Picturebook: Beach
    Photo by Emily Chow / North by Northwestern

    What I remember most are the non-memories. I remember snapshots, not scenes, thoughts instead of actions, moments but not events. I don’t remember saying goodbye, waiting for the plane, arriving on a probably muggy day (they were all muggy, weren’t they?) in September or any of the basic scenes that accompanied moving to a tiny boarding school in the middle of nowhere on the island that once ruled the world.

    But I remember that beach. The beach, the ocean, always left me with that convoluted feeling of endless possibility and inevitable doom. Something about vast, open spaces fills me with a sense of hope and wonder, mitigated by doubts and fears, a kind of certain knowledge that options are limiting, possibilities caging. The beach asked me what I was going to do, whether I would stay or leave, whether it was home I missed or just the myth of home — questions that were met with a dreadful silence. “I don’t know,” I murmured, a shout rising in my throat. But the quiet waves rolled in, so calm a scene that I couldn’t bear to disturb it with my senseless whispers.

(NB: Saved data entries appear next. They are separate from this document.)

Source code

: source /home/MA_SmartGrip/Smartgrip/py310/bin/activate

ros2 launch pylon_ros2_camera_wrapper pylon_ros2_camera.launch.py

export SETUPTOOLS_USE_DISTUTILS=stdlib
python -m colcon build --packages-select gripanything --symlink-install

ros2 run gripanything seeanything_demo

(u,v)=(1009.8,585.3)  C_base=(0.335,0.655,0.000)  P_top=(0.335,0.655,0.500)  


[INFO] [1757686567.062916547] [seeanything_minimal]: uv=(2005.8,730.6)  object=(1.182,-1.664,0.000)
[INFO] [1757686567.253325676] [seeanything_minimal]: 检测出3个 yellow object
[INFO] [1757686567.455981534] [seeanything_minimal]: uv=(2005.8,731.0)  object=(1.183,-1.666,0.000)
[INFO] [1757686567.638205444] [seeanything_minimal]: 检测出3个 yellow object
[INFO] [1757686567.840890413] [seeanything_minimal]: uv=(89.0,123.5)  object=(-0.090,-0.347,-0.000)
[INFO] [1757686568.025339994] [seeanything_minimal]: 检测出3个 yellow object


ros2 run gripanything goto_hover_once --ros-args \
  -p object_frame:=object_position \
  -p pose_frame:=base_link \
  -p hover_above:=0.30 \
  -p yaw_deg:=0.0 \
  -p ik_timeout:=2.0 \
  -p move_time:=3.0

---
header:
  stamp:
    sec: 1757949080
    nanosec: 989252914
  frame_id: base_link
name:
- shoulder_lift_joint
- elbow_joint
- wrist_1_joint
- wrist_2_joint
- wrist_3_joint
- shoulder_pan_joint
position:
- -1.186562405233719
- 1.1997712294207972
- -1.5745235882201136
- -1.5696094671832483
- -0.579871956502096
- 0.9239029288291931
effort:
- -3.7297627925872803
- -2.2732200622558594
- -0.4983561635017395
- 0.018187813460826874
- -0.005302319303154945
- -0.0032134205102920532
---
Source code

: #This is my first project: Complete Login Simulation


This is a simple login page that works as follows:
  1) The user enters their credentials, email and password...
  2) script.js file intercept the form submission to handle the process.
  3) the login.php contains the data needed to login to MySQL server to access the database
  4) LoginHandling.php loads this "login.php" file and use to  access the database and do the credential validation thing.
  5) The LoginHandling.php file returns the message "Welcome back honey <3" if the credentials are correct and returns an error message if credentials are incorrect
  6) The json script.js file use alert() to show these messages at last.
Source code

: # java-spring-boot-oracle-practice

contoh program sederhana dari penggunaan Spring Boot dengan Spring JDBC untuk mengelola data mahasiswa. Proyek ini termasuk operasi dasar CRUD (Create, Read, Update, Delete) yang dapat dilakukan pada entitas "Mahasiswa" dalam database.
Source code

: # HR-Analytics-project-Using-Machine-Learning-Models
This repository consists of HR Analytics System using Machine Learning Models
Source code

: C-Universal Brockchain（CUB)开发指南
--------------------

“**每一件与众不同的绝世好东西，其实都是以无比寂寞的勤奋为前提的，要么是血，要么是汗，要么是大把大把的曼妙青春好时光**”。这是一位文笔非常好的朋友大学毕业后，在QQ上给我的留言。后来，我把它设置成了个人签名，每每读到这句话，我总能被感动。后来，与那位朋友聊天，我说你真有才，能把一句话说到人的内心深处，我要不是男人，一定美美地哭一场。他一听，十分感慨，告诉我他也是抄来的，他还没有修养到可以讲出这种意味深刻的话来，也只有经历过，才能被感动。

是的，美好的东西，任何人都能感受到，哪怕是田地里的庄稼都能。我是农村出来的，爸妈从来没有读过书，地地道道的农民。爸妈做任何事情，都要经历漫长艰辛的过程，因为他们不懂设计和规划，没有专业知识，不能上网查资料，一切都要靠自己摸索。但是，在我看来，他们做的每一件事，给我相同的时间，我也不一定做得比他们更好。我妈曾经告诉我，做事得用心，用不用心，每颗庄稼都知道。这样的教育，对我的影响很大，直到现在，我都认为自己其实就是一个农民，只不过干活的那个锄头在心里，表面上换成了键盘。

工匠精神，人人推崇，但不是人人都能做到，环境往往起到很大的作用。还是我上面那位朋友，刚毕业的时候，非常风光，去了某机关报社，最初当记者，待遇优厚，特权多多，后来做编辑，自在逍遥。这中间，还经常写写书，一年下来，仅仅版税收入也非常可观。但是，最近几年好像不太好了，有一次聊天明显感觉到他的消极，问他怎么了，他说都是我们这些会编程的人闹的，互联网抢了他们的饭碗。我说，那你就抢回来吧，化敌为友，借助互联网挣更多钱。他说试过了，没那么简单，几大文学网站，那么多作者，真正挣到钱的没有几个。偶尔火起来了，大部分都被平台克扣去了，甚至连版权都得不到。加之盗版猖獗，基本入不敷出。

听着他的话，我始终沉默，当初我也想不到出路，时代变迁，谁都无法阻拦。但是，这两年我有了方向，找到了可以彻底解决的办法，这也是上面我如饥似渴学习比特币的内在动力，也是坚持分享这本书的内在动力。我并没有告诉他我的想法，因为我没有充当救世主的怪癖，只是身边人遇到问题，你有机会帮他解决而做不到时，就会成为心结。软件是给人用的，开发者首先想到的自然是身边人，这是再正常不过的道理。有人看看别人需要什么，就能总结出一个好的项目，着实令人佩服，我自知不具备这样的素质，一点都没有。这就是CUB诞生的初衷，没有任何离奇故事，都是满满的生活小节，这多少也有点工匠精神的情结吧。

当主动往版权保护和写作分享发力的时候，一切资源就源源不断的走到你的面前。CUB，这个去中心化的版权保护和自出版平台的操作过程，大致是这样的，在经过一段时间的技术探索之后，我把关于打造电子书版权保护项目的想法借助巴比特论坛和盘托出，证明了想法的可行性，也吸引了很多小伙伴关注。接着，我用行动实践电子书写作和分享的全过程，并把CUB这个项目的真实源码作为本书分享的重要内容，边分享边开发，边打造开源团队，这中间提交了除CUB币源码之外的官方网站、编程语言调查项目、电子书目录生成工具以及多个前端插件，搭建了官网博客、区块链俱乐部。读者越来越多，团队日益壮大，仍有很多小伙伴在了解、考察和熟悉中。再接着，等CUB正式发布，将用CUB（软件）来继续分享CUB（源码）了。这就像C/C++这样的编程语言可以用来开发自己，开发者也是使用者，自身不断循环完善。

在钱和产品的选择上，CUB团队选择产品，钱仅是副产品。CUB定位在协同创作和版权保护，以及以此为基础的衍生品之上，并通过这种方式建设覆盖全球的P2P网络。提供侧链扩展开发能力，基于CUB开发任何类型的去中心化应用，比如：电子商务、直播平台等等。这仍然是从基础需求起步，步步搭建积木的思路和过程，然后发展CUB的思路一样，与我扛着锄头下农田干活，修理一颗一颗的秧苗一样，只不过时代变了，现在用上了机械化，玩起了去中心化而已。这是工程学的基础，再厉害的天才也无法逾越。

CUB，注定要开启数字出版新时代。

    The clear days were the worst. Some days were so crisp and light that you could see for miles and sometimes, far off in the distance, you could catch a glimpse of the Isle of Man. I hated those days because on the surface, I knew how beautiful it all was, how lucky I was to catch this sight, the rarity of the opportunity. I knew one day I would miss it, would remember the sunsets and the smell of salt in the air and romanticize it into something it had never been. I’d view the beach as a scene of quiet moments I would share only with my past and future selves, and wonder how I’d let it all drift away. But I resented the island for being there, for proving that I was much more than an ocean away, that the obstacles between the life I lived and the memories I’d abandoned were much too solid.

    Sometimes, the beach would overwhelm me and I’d try to stay away. I’d walk along the sea wall instead, close enough to watch but pretend that I was an outsider, one who didn’t belong, just getting from one point to another. I’d read the street names I passed: Westbourne, Shaftesbury, Marlborough — cloak myself in the identity of a traveler, a cold observer, one who saw and thought but felt only moderate curiosity. I watched as boys skipped stones into the sea, and I smiled.

    It’s been three years since I stepped foot on that beach for the first time, and my only souvenir from it now lies in a drawing, a flimsy scrap of notepaper I received the night before I left, my year abroad cut short in the middle of February. A teacher I had never gotten along with wrote me a goodbye letter, and on the bottom, she’d drawn the beach at sunset. We had talked about it once, about how the sanguine sky broke into patches of gold and crossing-guard orange, how the sun shined like a ball of fire, falling into the sea, disappearing and leaving behind a paling pink then purple then blue-black sky. I’ll never be sure why she did that.

    I don’t remember saying goodbye to the few friends I had made in my time there. I don’t remember packing, my last glance at my room, or the ride to the airport. But I remember the last breath of salty air, the way the wind blew hair into my eyes and the crunch of the sand that got stuck in my shoes as I walked away for the last time.